- WORK TO BE COMPLETED -
Take the lines below from the first through the one that contains "This function should" and copy them exactly.

- STUDY MATERIAL -
========================================

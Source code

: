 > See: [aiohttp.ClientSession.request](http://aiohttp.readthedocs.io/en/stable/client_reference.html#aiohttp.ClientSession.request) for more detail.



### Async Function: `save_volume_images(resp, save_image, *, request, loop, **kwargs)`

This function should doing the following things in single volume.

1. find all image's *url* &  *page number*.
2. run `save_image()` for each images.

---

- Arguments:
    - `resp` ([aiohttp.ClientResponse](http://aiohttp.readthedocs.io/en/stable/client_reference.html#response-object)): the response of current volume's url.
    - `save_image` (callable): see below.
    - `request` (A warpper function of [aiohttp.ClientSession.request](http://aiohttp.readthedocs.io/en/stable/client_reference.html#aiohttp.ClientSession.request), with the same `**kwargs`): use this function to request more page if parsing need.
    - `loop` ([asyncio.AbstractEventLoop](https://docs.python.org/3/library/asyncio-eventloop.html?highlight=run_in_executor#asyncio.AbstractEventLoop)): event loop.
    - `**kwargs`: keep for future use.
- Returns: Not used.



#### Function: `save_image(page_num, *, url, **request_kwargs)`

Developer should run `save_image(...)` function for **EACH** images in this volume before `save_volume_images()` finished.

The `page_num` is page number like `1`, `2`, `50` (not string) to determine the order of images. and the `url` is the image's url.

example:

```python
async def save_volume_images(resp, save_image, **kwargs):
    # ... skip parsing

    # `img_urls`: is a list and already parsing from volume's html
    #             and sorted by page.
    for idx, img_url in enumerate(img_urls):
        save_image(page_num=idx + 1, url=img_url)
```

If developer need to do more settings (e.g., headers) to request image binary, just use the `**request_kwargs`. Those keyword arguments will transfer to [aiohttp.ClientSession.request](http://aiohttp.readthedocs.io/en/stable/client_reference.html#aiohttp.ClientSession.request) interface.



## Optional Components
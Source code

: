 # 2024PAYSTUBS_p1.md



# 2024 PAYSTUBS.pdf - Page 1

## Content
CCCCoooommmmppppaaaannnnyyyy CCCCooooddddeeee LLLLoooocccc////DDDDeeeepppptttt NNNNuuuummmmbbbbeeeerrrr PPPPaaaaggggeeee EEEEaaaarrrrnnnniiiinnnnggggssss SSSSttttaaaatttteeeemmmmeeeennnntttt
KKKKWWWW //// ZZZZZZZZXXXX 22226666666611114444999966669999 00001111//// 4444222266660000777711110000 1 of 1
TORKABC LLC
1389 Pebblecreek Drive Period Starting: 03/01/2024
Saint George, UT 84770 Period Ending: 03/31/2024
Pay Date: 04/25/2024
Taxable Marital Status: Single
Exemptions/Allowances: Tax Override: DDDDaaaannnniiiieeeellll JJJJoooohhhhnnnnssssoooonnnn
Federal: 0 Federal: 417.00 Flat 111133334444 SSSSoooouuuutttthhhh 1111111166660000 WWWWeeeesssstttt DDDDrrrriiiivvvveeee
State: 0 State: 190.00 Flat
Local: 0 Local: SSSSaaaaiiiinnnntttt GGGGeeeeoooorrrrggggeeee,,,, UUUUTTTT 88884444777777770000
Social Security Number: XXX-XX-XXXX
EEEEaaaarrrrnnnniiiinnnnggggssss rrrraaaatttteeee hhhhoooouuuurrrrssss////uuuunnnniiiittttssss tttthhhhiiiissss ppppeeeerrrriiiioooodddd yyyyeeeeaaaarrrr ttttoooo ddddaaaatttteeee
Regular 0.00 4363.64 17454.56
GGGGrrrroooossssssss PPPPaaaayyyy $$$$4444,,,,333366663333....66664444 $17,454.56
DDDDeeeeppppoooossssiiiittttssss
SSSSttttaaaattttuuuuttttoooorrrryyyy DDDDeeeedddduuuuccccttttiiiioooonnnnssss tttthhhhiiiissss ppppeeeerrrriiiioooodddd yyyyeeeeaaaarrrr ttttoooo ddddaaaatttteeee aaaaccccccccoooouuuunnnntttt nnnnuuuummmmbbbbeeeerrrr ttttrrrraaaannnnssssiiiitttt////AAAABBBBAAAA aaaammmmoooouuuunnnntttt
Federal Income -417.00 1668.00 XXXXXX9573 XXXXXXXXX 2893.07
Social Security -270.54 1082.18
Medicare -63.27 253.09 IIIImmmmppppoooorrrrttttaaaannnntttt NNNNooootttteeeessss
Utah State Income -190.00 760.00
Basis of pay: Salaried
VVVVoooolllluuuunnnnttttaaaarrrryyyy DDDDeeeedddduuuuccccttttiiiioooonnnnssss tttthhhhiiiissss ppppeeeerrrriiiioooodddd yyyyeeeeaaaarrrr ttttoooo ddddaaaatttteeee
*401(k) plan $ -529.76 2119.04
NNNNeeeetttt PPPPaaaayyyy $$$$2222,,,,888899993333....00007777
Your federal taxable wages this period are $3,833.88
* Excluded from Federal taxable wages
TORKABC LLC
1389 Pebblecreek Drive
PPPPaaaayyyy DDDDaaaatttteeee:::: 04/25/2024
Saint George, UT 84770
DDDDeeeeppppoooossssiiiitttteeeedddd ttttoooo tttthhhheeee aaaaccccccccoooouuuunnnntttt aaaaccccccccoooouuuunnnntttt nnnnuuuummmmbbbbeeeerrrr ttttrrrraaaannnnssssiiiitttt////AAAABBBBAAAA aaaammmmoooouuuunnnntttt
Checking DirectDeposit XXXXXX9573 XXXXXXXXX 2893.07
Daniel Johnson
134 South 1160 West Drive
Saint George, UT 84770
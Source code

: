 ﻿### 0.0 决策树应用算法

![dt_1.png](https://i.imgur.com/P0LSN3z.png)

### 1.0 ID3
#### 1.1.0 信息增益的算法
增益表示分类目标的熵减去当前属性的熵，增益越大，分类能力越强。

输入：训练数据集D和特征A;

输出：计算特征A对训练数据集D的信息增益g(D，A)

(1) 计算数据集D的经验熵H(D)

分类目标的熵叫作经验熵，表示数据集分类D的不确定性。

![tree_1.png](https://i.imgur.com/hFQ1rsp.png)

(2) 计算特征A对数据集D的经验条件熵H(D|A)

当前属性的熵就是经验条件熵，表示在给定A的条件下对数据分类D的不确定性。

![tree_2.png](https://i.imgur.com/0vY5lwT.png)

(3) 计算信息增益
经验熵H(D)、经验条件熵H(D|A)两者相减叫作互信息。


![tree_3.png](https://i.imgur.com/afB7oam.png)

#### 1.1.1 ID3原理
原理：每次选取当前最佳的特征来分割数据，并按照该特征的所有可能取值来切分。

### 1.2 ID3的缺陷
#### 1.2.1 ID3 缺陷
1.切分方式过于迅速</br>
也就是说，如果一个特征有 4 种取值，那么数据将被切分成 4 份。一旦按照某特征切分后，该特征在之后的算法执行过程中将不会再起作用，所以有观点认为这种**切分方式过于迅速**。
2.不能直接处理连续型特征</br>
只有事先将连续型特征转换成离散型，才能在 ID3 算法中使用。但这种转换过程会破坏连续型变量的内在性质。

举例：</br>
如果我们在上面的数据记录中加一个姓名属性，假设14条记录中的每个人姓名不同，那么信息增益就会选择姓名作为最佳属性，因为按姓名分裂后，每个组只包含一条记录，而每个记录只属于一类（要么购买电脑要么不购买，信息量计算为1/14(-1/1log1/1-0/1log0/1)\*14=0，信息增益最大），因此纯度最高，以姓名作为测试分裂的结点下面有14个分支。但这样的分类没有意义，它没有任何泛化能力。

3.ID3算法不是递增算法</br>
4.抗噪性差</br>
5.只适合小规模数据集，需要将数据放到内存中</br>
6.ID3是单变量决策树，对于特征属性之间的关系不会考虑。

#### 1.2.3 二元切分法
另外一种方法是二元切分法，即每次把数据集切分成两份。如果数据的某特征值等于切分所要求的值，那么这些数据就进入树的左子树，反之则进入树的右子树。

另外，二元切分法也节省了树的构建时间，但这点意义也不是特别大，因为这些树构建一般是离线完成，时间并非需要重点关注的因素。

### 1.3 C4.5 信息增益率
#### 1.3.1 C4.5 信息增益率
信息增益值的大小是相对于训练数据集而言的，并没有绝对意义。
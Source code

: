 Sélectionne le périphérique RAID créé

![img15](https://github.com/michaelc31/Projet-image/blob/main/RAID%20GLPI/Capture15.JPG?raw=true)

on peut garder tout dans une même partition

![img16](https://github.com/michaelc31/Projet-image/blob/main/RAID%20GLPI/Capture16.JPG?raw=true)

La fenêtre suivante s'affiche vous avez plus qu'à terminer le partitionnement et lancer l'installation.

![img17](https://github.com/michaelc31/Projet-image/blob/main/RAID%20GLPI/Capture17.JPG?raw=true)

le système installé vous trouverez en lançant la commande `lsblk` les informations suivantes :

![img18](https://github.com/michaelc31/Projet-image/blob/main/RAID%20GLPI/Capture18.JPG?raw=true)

========================================

- REPLY -
Source code

: > See: [aiohttp.ClientSession.request](http://aiohttp.readthedocs.io/en/stable/client_reference.html#aiohttp.ClientSession.request) for more detail.



### Async Function: `save_volume_images(resp, save_image, *, request, loop, **kwargs)`

This function should doing the following things in single volume.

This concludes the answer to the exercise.